(Saved entries)
· · · ·

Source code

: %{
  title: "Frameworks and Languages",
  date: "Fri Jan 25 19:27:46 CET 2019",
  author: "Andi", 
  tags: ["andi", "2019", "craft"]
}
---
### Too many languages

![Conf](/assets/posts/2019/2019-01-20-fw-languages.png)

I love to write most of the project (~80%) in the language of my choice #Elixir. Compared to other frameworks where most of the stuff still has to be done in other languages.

· · · ·

**Task details:** Please copy out the preceding data in full, exactly as written.

**Solved problem:**
Source code

: %{
  title: "Frameworks and Languages",
  date: "Fri Jan 25 19:27:46 CET 2019",
  author: "Andi", 
  tags: ["andi", "2019", "craft"]
}
---
### Too many languages

![Conf](/assets/posts/2019/2019-01-20-fw-languages.png)

I love to write most of the project (~80%) in the language of my choice #Elixir. Compared to other frameworks where most of the stuff still has to be done in other languages.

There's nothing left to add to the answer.